Pauline Boudry and Renate Lorenz upset normative historical narratives and conventions of spectatorship, as figures and actions across time are staged, layered and re-imagined. 

Pauline Boudry and Renate Lorenz have been working together in Berlin since 2007. They produce installations that choreograph the tension between visibility and opacity. Their films capture performances in front of the camera, often starting with a song, a picture, a film or a score from the near past. They upset normative historical narratives and conventions of spectatorship, as figures and actions across time are staged, layered and re-imagined.

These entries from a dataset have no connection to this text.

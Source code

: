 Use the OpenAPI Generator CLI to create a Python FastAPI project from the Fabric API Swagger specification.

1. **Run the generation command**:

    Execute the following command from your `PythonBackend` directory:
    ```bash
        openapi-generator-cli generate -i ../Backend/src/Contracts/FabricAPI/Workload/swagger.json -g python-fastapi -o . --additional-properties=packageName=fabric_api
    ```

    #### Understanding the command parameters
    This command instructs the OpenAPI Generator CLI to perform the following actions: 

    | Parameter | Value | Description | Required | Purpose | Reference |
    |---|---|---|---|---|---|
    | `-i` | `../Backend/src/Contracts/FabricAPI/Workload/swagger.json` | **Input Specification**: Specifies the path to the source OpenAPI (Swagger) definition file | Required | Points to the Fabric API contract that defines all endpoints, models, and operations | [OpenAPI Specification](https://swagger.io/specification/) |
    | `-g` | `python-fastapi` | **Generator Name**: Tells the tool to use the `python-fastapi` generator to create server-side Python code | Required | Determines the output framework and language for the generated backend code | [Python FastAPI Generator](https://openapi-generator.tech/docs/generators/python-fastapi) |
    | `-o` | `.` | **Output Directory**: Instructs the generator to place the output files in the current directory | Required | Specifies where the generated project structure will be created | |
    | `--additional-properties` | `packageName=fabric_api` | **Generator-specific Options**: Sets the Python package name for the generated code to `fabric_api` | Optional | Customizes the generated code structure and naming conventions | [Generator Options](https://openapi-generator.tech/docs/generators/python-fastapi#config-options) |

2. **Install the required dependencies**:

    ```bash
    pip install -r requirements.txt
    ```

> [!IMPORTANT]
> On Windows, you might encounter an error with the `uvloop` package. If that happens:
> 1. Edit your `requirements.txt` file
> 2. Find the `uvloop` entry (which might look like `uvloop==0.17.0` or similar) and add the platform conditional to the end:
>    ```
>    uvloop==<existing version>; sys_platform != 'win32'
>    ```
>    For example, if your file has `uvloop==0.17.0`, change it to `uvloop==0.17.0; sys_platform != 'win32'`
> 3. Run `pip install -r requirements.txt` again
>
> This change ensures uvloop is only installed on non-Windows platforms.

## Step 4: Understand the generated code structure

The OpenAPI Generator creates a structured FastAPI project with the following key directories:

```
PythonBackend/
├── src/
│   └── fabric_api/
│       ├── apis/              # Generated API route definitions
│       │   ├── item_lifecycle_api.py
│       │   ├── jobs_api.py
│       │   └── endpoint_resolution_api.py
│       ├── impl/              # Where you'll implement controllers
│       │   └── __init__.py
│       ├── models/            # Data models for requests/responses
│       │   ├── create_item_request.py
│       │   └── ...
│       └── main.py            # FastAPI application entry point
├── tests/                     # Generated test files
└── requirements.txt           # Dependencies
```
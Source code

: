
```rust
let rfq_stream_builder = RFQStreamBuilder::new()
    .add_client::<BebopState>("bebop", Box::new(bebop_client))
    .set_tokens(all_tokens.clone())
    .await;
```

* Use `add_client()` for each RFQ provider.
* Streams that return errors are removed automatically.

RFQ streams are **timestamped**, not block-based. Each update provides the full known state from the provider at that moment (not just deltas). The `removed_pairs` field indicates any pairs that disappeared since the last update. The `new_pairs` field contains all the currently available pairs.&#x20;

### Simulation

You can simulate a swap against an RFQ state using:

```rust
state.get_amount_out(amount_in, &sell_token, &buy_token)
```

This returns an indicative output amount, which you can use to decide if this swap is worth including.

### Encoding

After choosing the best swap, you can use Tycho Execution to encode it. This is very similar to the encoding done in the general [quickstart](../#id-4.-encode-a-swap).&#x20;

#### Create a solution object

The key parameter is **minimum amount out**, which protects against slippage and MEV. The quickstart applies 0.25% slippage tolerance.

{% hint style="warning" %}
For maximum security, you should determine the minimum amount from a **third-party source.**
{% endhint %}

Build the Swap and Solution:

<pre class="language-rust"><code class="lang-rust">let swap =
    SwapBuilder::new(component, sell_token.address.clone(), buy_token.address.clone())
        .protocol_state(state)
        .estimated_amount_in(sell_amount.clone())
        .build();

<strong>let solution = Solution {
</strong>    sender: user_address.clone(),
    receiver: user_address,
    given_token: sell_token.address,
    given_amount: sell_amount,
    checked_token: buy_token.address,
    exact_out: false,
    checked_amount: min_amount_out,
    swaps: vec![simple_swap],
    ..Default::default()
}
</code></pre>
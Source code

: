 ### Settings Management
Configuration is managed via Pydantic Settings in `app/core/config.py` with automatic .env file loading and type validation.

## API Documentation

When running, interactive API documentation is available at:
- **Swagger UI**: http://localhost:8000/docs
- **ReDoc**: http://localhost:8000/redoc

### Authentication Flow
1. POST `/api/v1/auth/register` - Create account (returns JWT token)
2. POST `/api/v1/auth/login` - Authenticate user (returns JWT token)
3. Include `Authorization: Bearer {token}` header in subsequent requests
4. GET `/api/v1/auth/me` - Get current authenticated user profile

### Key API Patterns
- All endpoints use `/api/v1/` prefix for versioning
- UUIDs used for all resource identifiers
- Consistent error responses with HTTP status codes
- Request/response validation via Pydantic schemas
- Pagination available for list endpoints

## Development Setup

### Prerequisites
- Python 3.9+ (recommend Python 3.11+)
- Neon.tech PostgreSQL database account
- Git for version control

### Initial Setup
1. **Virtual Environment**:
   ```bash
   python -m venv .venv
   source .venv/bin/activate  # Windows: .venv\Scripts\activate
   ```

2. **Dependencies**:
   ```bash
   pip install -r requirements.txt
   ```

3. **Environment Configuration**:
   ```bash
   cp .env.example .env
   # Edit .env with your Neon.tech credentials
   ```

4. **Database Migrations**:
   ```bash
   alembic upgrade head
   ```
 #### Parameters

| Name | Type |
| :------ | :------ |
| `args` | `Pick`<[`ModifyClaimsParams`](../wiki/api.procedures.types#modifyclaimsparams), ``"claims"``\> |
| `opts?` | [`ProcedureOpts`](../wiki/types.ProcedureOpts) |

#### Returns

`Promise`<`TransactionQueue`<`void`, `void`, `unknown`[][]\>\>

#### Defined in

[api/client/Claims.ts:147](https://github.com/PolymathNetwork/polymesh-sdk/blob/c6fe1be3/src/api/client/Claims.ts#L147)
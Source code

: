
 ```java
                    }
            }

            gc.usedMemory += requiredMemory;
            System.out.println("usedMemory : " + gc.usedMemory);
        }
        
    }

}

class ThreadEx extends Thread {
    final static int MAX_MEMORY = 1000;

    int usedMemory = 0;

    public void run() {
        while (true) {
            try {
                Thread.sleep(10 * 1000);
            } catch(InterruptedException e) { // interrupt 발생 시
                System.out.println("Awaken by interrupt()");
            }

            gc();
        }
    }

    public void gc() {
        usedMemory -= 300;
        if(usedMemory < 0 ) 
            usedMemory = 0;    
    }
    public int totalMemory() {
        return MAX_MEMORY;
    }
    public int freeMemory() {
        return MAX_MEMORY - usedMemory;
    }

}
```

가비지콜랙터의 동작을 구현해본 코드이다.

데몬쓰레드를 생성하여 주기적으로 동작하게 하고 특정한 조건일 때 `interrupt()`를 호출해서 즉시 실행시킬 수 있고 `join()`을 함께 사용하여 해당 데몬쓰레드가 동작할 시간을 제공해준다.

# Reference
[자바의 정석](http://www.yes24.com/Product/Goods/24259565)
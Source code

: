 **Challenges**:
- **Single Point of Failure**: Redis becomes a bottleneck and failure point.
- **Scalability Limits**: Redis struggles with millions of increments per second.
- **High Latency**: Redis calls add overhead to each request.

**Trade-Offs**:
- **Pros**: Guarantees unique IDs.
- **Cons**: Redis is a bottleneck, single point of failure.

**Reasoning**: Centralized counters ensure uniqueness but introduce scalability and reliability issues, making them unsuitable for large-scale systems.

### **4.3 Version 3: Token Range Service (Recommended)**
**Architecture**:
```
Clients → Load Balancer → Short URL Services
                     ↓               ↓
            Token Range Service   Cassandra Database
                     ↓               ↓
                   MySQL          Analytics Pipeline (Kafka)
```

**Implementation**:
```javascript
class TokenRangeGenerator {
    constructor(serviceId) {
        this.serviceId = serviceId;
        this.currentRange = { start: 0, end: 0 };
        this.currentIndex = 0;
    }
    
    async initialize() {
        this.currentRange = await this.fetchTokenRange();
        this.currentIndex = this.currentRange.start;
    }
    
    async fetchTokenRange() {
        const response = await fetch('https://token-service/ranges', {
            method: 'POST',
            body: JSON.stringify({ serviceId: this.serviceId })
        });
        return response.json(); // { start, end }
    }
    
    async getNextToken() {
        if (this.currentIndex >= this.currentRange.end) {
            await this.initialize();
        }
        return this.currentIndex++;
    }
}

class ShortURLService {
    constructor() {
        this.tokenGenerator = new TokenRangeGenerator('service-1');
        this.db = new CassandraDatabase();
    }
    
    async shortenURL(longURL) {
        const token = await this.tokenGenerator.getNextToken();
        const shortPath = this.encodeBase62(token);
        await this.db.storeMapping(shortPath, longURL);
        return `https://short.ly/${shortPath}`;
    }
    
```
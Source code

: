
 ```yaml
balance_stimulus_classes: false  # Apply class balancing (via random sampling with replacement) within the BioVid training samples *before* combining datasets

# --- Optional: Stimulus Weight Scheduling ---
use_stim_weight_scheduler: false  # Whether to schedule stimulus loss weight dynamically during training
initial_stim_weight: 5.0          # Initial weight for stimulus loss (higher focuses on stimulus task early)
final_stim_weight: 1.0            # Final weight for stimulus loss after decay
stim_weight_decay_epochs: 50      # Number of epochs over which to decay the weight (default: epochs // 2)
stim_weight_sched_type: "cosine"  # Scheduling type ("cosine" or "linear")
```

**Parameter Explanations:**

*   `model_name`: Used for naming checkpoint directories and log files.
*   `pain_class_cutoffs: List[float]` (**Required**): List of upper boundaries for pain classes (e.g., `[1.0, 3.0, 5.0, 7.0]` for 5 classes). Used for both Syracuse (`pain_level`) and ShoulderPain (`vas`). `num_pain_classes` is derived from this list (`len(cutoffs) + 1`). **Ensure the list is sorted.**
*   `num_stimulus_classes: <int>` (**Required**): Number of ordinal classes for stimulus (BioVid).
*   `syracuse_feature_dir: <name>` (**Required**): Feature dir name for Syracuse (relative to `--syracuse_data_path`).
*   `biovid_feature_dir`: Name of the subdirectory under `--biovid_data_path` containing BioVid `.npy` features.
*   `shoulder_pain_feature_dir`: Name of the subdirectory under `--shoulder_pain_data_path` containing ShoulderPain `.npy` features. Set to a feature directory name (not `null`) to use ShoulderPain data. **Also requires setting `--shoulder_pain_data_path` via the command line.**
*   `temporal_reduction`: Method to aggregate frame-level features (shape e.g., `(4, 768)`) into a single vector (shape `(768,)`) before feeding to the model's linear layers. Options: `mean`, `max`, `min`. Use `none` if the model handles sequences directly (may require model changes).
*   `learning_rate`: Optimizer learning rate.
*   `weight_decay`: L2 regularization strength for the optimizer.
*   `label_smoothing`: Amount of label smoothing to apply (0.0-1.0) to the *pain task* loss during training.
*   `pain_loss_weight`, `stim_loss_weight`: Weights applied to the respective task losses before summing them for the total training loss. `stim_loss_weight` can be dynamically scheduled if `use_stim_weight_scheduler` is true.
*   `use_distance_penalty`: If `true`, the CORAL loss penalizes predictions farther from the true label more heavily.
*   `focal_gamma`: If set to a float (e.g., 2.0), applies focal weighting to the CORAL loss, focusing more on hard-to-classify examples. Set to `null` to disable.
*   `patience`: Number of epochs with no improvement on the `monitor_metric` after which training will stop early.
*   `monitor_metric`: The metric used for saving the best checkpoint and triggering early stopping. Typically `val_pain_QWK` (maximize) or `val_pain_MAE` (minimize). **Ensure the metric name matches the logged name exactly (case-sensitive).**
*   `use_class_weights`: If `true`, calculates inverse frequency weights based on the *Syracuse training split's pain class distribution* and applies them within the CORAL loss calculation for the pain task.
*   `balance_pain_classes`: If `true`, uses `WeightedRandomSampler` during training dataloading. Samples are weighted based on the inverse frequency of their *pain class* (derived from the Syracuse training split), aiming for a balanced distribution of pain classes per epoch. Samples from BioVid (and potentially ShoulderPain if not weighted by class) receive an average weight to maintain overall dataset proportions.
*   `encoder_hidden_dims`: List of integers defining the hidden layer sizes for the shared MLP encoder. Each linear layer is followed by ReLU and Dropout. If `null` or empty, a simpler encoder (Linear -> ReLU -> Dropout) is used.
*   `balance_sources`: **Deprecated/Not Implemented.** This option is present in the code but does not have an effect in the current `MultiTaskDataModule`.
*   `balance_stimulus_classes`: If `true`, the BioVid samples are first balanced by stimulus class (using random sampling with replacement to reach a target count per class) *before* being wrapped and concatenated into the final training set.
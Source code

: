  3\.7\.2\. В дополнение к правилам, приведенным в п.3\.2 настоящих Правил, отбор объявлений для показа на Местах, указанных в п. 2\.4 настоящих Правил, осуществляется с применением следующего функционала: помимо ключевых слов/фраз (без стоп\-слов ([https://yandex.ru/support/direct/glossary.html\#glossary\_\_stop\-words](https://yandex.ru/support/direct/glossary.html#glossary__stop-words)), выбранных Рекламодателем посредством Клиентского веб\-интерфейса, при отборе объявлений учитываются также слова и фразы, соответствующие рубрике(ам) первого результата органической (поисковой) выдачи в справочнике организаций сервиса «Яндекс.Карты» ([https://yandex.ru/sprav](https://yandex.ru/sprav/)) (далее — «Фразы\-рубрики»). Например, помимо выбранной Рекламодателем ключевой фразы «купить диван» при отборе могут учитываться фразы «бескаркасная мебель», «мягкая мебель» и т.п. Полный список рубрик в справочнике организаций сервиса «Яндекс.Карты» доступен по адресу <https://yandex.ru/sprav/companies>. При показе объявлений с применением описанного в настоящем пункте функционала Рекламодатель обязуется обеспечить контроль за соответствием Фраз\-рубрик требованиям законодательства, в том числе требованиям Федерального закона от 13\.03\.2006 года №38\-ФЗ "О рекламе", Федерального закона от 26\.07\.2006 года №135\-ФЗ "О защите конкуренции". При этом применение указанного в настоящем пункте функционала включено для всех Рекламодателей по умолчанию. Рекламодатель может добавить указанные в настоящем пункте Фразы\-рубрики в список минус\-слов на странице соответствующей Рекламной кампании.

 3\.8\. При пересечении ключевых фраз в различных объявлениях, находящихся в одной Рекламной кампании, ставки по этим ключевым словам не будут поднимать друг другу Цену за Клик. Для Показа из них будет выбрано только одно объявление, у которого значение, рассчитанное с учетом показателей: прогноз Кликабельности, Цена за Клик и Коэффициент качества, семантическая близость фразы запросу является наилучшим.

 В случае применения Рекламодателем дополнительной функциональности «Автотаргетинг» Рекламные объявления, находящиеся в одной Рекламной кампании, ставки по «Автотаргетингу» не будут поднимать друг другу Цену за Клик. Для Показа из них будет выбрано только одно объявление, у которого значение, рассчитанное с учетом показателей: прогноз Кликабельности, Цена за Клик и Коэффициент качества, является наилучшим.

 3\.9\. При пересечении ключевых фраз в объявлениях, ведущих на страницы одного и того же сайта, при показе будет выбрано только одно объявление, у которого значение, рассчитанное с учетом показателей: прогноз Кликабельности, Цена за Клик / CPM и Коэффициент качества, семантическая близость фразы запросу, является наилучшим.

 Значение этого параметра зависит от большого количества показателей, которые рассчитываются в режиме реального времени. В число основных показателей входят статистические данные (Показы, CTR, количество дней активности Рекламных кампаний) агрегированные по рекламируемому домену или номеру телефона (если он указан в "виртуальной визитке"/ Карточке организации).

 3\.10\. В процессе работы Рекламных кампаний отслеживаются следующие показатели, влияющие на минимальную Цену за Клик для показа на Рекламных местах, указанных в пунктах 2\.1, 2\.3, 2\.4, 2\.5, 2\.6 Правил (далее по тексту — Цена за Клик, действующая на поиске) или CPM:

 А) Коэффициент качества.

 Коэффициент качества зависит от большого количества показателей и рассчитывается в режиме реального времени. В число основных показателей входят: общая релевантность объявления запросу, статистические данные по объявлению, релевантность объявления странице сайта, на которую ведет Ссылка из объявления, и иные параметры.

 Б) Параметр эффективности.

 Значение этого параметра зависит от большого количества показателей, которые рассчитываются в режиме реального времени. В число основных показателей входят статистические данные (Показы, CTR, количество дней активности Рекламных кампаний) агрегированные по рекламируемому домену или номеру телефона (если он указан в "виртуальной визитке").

Their performers are choreographers, artists and musicians, with whom they are having a long-term conversation about the conditions of performance, the violent history of visibility, the pathologization of bodies, but also about companionship, glamour and resistance.

 

Recently, they have shown their work at the 35th São Paulo Art Biennal, Crystal Palace/Reina Sofia Museum Madrid, Seoul Mediacity Biennale, Whitechapel Gallery London, the Hammer Museum Los Angeles, Centre Pompidou Paris, Seoul Museum of Art, Van Abbemuseum Eindhoven, New Museum New York, Julia Stoschek Collection Berlin or 58th Biennale di Venezia (Swiss Pavillon).

 

 Their work is found in the collections of  Centre Pompidou Paris, Tate Modern London, Van Abbe Museum Eindhoven, GAM/Rivoli Torino, NGV Museum Melbourne, Reina Sofia Museum Madrid, Kadist Foundation, Frac Lorraine, Kunsthaus Zürich, NBK Berlin, Warsaw Museum, MCBA Lausanne, Frac Toulouse, Walker Art Gallery Liverpool, Nouveau Musée Monaco, Bundes Sammlung Deutschland, Frac Bretagne, Louisiana Museum Dennmark, Lodz Museum, CA2M Madrid, and Philadelphia Museum of Art, among others. 

 

Their work has been written about by writers and critics including Elisabeth Lebovici, Andre Lepecki, Mason Leaver-Yap, Elisabeth Lebovici, Övül Ö. Durmusoglu, Gregg Bordowitz, Antke Engel, Nana Adusei-Poku, Mathias Danbolt, Ellen Feiss or Laura Guy. Their most recent catalogue "Stages" (2022) was published by Spector Books, "Moving Backwards" (2019) was published by Skira, "Telepathic Improvisation" (2018) was published by the Contemporary Arts Museum Houston, "I Want" was published by Sternberg Press (2016), "Aftershow" was published by Sternberg Press (2014).